Partner with suicide prevention organizations
The Construction Industry Alliance for Suicide Prevention (preventconstructionsuicide.com) offers toolbox talks, training resources, hard hat stickers, and a framework for building a company-wide suicide prevention program. Their Stand Down for Suicide Prevention, held annually in September, provides a structured opportunity to address the issue industry-wide.
The growing presence of women in construction may be one factor that helps shift jobsite culture toward greater openness about mental health. Research suggests that gender-diverse teams have higher rates of help-seeking behavior across all team members.
For context on the broader workforce challenges that contribute to the stress and instability many construction workers experience, see our workforce gap analysis.
Frequently Asked Questions
What is the suicide rate for construction workers compared to other industries?
Construction workers die by suicide at a rate of 53.3 per 100,000, which is approximately four times the national average of 13.5 per 100,000 and the highest rate of any major occupational group. By comparison, the rate for manufacturing workers is approximately 28 per 100,000, for law enforcement approximately 26 per 100,000, and for healthcare workers approximately 18 per 100,000. The construction suicide rate has increased 18% since 2019.
What is the 988 Suicide and Crisis Lifeline and how do construction workers access it?
The 988 Suicide and Crisis Lifeline is a free, confidential service available 24 hours a day, 7 days a week, by calling or texting 988. It is staffed by trained counselors who can provide immediate support and referrals.
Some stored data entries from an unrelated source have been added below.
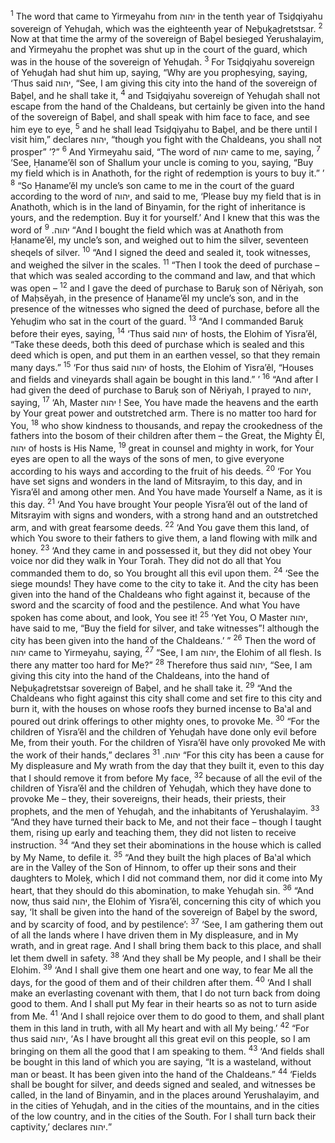 <sup>1</sup> The word that came to Yirmeyahu from יהוה in the tenth year of Tsiḏqiyahu sovereign of Yehuḏah, which was the eighteenth year of Neḇuḵaḏretstsar.
<sup>2</sup> Now at that time the army of the sovereign of Baḇel besieged Yerushalayim, and Yirmeyahu the prophet was shut up in the court of the guard, which was in the house of the sovereign of Yehuḏah.
<sup>3</sup> For Tsiḏqiyahu sovereign of Yehuḏah had shut him up, saying, “Why are you prophesying, saying, ‘Thus said יהוה, “See, I am giving this city into the hand of the sovereign of Baḇel, and he shall take it,
<sup>4</sup> and Tsiḏqiyahu sovereign of Yehuḏah shall not escape from the hand of the Chaldeans, but certainly be given into the hand of the sovereign of Baḇel, and shall speak with him face to face, and see him eye to eye,
<sup>5</sup> and he shall lead Tsiḏqiyahu to Baḇel, and be there until I visit him,” declares יהוה, “though you fight with the Chaldeans, you shall not prosper” ’?”
<sup>6</sup> And Yirmeyahu said, “The word of יהוה came to me, saying,
<sup>7</sup> ‘See, Ḥaname’ĕl son of Shallum your uncle is coming to you, saying, “Buy my field which is in Anathoth, for the right of redemption is yours to buy it.” ’
<sup>8</sup> “So Ḥaname’ĕl my uncle’s son came to me in the court of the guard according to the word of יהוה, and said to me, ‘Please buy my field that is in Anathoth, which is in the land of Binyamin, for the right of inheritance is yours, and the redemption. Buy it for yourself.’ And I knew that this was the word of יהוה.
<sup>9</sup> “And I bought the field which was at Anathoth from Ḥaname’ĕl, my uncle’s son, and weighed out to him the silver, seventeen sheqels of silver.
<sup>10</sup> “And I signed the deed and sealed it, took witnesses, and weighed the silver in the scales.
<sup>11</sup> “Then I took the deed of purchase – that which was sealed according to the command and law, and that which was open –
<sup>12</sup> and I gave the deed of purchase to Baruḵ son of Nĕriyah, son of Maḥsĕyah, in the presence of Ḥaname’ĕl my uncle’s son, and in the presence of the witnesses who signed the deed of purchase, before all the Yehuḏim who sat in the court of the guard.
<sup>13</sup> “And I commanded Baruḵ before their eyes, saying,
<sup>14</sup> ‘Thus said יהוה of hosts, the Elohim of Yisra’ĕl, “Take these deeds, both this deed of purchase which is sealed and this deed which is open, and put them in an earthen vessel, so that they remain many days.”
<sup>15</sup> ‘For thus said יהוה of hosts, the Elohim of Yisra’ĕl, “Houses and fields and vineyards shall again be bought in this land.” ’
<sup>16</sup> “And after I had given the deed of purchase to Baruḵ son of Nĕriyah, I prayed to יהוה, saying,
<sup>17</sup> ‘Ah, Master יהוה ! See, You have made the heavens and the earth by Your great power and outstretched arm. There is no matter too hard for You,
<sup>18</sup> who show kindness to thousands, and repay the crookedness of the fathers into the bosom of their children after them – the Great, the Mighty Ĕl, יהוה of hosts is His Name,
<sup>19</sup> great in counsel and mighty in work, for Your eyes are open to all the ways of the sons of men, to give everyone according to his ways and according to the fruit of his deeds.
<sup>20</sup> ‘For You have set signs and wonders in the land of Mitsrayim, to this day, and in Yisra’ĕl and among other men. And You have made Yourself a Name, as it is this day.
<sup>21</sup> ‘And You have brought Your people Yisra’ĕl out of the land of Mitsrayim with signs and wonders, with a strong hand and an outstretched arm, and with great fearsome deeds.
<sup>22</sup> ‘And You gave them this land, of which You swore to their fathers to give them, a land flowing with milk and honey.
<sup>23</sup> ‘And they came in and possessed it, but they did not obey Your voice nor did they walk in Your Torah. They did not do all that You commanded them to do, so You brought all this evil upon them.
<sup>24</sup> ‘See the siege mounds! They have come to the city to take it. And the city has been given into the hand of the Chaldeans who fight against it, because of the sword and the scarcity of food and the pestilence. And what You have spoken has come about, and look, You see it!
<sup>25</sup> ‘Yet You, O Master יהוה, have said to me, “Buy the field for silver, and take witnesses”! although the city has been given into the hand of the Chaldeans.’ ”
<sup>26</sup> Then the word of יהוה came to Yirmeyahu, saying,
<sup>27</sup> “See, I am יהוה, the Elohim of all flesh. Is there any matter too hard for Me?”
<sup>28</sup> Therefore thus said יהוה, “See, I am giving this city into the hand of the Chaldeans, into the hand of Neḇuḵaḏretstsar sovereign of Baḇel, and he shall take it.
<sup>29</sup> “And the Chaldeans who fight against this city shall come and set fire to this city and burn it, with the houses on whose roofs they burned incense to Ba‛al and poured out drink offerings to other mighty ones, to provoke Me.
<sup>30</sup> “For the children of Yisra’ĕl and the children of Yehuḏah have done only evil before Me, from their youth. For the children of Yisra’ĕl have only provoked Me with the work of their hands,” declares יהוה.
<sup>31</sup> “For this city has been a cause for My displeasure and My wrath from the day that they built it, even to this day that I should remove it from before My face,
<sup>32</sup> because of all the evil of the children of Yisra’ĕl and the children of Yehuḏah, which they have done to provoke Me – they, their sovereigns, their heads, their priests, their prophets, and the men of Yehuḏah, and the inhabitants of Yerushalayim.
<sup>33</sup> “And they have turned their back to Me, and not their face – though I taught them, rising up early and teaching them, they did not listen to receive instruction.
<sup>34</sup> “And they set their abominations in the house which is called by My Name, to defile it.
<sup>35</sup> “And they built the high places of Ba‛al which are in the Valley of the Son of Hinnom, to offer up their sons and their daughters to Moleḵ, which I did not command them, nor did it come into My heart, that they should do this abomination, to make Yehuḏah sin.
<sup>36</sup> “And now, thus said יהוה, the Elohim of Yisra’ĕl, concerning this city of which you say, ‘It shall be given into the hand of the sovereign of Baḇel by the sword, and by scarcity of food, and by pestilence’:
<sup>37</sup> ‘See, I am gathering them out of all the lands where I have driven them in My displeasure, and in My wrath, and in great rage. And I shall bring them back to this place, and shall let them dwell in safety.
<sup>38</sup> ‘And they shall be My people, and I shall be their Elohim.
<sup>39</sup> ‘And I shall give them one heart and one way, to fear Me all the days, for the good of them and of their children after them.
<sup>40</sup> ‘And I shall make an everlasting covenant with them, that I do not turn back from doing good to them. And I shall put My fear in their hearts so as not to turn aside from Me.
<sup>41</sup> ‘And I shall rejoice over them to do good to them, and shall plant them in this land in truth, with all My heart and with all My being.’
<sup>42</sup> “For thus said יהוה, ‘As I have brought all this great evil on this people, so I am bringing on them all the good that I am speaking to them.
<sup>43</sup> ‘And fields shall be bought in this land of which you are saying, “It is a wasteland, without man or beast. It has been given into the hand of the Chaldeans.”
<sup>44</sup> ‘Fields shall be bought for silver, and deeds signed and sealed, and witnesses be called, in the land of Binyamin, and in the places around Yerushalayim, and in the cities of Yehuḏah, and in the cities of the mountains, and in the cities of the low country, and in the cities of the South. For I shall turn back their captivity,’ declares יהוה.”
Construction workers can access it by calling 988, texting 988, or chatting at 988lifeline.org. The service is available in English and Spanish. For construction-specific resources, the Construction Industry Alliance for Suicide Prevention (CIASP) provides additional tools and referrals at preventconstructionsuicide.com.
What is QPR training and why is it recommended for construction supervisors?
QPR stands for Question, Persuade, Refer. It is a 90-minute evidence-based gatekeeper training program that teaches three skills: how to ask someone directly if they are considering suicide (Question), how to encourage them to seek help (Persuade), and how to connect them with professional resources (Refer). It is recommended for construction supervisors because they have daily contact with workers and are best positioned to notice behavioral changes that may indicate crisis. Multiple building trades unions have endorsed QPR training, and the CIASP offers construction-adapted versions of the curriculum.
How can construction companies reduce suicide risk among their workers?
The most effective approach combines multiple strategies: training supervisors in gatekeeper programs like QPR, making Employee Assistance Programs accessible and well-publicized, addressing chronic pain through non-opioid alternatives, implementing peer support programs staffed by trained construction workers, normalizing mental health conversations in toolbox talks and safety meetings, and planning targeted outreach during high-risk periods such as layoffs, seasonal slowdowns, and after workplace injuries. Companies should establish written mental health policies and partner with organizations like CIASP for resources and guidance.